EXERCISE BRIEF: Every line below that has the string "messages" needs to be copied.

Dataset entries
= = = = =

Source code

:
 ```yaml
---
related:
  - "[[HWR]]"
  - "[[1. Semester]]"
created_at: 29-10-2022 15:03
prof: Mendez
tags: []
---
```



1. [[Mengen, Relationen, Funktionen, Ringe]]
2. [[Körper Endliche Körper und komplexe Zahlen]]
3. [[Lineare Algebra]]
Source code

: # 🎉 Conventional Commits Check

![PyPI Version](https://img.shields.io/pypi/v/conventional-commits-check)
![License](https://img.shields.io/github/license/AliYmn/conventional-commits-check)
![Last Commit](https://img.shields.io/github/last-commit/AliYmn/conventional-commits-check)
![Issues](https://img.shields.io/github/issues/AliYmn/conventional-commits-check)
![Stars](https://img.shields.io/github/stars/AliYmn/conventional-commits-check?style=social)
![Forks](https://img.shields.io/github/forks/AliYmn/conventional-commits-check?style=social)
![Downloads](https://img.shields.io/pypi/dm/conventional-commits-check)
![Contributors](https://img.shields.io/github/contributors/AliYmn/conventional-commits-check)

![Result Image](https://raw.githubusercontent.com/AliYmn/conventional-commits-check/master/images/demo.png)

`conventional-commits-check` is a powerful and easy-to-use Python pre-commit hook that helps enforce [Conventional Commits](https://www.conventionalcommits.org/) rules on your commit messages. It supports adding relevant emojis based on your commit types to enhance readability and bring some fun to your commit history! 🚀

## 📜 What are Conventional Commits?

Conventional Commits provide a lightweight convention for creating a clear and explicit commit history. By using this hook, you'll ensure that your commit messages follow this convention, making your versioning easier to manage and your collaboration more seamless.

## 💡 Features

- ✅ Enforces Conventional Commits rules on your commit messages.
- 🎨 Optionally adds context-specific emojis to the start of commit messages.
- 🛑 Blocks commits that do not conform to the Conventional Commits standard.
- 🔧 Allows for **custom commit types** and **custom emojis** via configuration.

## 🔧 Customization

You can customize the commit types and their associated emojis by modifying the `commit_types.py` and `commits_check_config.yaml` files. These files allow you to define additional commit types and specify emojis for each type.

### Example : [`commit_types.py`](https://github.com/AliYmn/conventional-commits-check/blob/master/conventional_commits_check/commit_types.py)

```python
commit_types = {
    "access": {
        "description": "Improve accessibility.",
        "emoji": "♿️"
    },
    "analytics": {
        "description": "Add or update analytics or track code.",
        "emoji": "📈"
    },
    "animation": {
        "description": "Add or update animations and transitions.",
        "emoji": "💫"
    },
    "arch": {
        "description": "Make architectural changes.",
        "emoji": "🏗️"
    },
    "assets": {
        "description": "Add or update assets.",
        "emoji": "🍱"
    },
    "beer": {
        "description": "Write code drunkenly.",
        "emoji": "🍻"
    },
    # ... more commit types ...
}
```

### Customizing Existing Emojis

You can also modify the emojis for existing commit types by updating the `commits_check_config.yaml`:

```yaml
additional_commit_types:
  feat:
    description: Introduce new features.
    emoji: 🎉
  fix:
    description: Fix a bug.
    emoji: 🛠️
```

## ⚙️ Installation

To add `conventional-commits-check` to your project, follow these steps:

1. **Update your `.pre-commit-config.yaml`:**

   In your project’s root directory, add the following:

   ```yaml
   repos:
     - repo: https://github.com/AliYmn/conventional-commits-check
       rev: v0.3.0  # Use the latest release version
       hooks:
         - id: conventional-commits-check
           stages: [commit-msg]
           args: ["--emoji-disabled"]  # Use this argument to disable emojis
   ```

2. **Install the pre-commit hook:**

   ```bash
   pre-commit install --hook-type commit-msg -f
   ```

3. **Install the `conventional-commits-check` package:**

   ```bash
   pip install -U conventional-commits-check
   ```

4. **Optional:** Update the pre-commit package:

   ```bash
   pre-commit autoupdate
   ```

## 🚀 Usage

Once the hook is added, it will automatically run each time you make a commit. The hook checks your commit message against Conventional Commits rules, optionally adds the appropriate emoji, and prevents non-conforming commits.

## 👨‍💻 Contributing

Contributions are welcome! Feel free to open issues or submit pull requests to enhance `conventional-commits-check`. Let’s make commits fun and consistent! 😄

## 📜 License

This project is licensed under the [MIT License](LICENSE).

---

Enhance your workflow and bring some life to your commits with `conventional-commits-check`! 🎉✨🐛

= = = = =

THE ANSWER:
`conventional-commits-check` is a powerful and easy-to-use Python pre-commit hook that helps enforce [Conventional Commits](https://www.conventionalcommits.org/) rules on your commit messages. It supports adding relevant emojis based on your commit types to enhance readability and bring some fun to your commit history! 🚀
Conventional Commits provide a lightweight convention for creating a clear and explicit commit history. By using this hook, you'll ensure that your commit messages follow this convention, making your versioning easier to manage and your collaboration more seamless.
- ✅ Enforces Conventional Commits rules on your commit messages.
- 🎨 Optionally adds context-specific emojis to the start of commit messages.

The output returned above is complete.